Why do functions with default values become boxed if returned from another function?

Hi,

I’m completely new to Julia and I’m trying to reuse some of my tricks from matlab to prevent my programs from degenerating to passing around deep hierarchical state struct arrays and having alot of code doing index alignment.

I found this post which had a neat trick using closures to achieve what I (think I) want (see first answer):
https://stackoverflow.com/questions/39133424/how-to-create-a-single-dispatch-object-oriented-class-in-julia-that-behaves-l

However, I found that when I add default values to the returned functions they become boxed.

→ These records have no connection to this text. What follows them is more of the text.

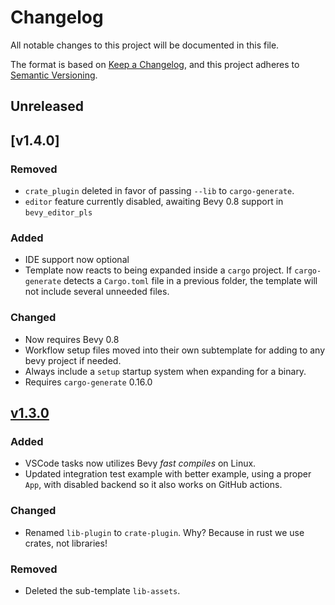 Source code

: # Changelog
All notable changes to this project will be documented in this file.

The format is based on [Keep a Changelog](https://keepachangelog.com/en/1.0.0/),
and this project adheres to [Semantic Versioning](https://semver.org/spec/v2.0.0.html).

## Unreleased

## [v1.4.0]
### Removed
- `crate_plugin` deleted in favor of passing `--lib` to `cargo-generate`.
- `editor` feature currently disabled, awaiting Bevy 0.8 support in `bevy_editor_pls`

### Added
- IDE support now optional
- Template now reacts to being expanded inside a `cargo` project. If `cargo-generate` detects a 
`Cargo.toml` file in a previous folder, the template will not include several unneeded files.

### Changed
- Now requires Bevy 0.8
- Workflow setup files moved into their own subtemplate for adding to any bevy project if needed.
- Always include a `setup` startup system when expanding for a binary.
- Requires `cargo-generate` 0.16.0

## [v1.3.0]
### Added
- VSCode tasks now utilizes Bevy *fast compiles* on Linux.
- Updated integration test example with better example, using a proper `App`, with disabled
backend so it also works on GitHub actions.

### Changed
- Renamed `lib-plugin` to `crate-plugin`. Why? Because in rust we use crates, not libraries!

### Removed
- Deleted the sub-template `lib-assets`.

[v1.3.0]: https://github.com/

What is the reason for this and is it a sign of something bad?

For example:

function funcs()
    function boxed(str::String = "default")
        println(str)
    end
    function notboxed(str::String)
        println(str)
    end

    return () -> (boxed; notboxed)
end

julia> fs = funcs()
#205 (generic function with 1 method)

julia> fs.boxed
Core.Box(getfield(Main, Symbol("#boxed#206"))())

julia> fs.notboxed
(::getfield(Main, Symbol("#notboxed#207"))) (generic function with 1 method)

Adding an unboxing method lets me circumvent this, so it appears as if the functions work as intended:

function funcs()
    function boxed(str::String = "default")
        println(str)
    end
    function notboxed(str::String)
        println(str)
    end

    return unbox(() -> (boxed; notboxed))
end

function unbox(funcs)
    unboxed = funcs.boxed.contents
    notboxed = funcs.notboxed
    () -> (unboxed, notboxed)
end

julia> fsu = funcs()
#215 (generic function with 1 method)

julia> fsu.unboxed
(::getfield(Main, Symbol("#boxed#212"))) (generic function with 2 methods)

julia> fsu.unboxed()
default

It does however feel a bit silly to always have to wrap things in unboxers like this. Is there a way to avoid the boxing?

I think the short answer to this is probably “don’t do this”. Julia is not Java, and an object-oriented style is unlikely to be as performant or as easy to work with as a more idiomatic approach. The language itself doesn’t guarantee that captured variables in closures won’t be boxed like this (see performance of captured variables in closures · Issue #15276 · JuliaLang/julia · GitHub ), so I think you’ll find this a difficult road to go down.

Fortunately, there are a lot of other ways to solve problems of structuring code in Julia that don’t require these kinds of shenanigans. If you can describe more about what the actual problem you want to solve is, I’m sure we can help figure something out.

4 Likes

+1 to @rdeits’s sentiments: try to write julian code. It’s fun!

I’m not sure why your example does not work. It works if you use anonymous functions:

julia> function funcs()
           f1 = function (str::String = "default")
               println(str)
           end
           f2 = function (str::String)
               println(str)
           end

           return () -> (f1, f2)
       end

also are you sure you didn’t mean

julia> function funcs()
           f1 = function (str::String = "default")
               println(str)
           end
           f2 = function (str::String)
               println(str)
           end

           return f1, f2
       end

Your example returns a function which returns two functions (but does not modify/adjust them in anyway).

Thanks for the replies. Despite being an OOP fanboy, I’m definitely wanting to learn how to do things the julian way and see how easy things can be if I let go of old truths. I will try to study the link you sent me. It was a bit too much to extract anything from just skimming it.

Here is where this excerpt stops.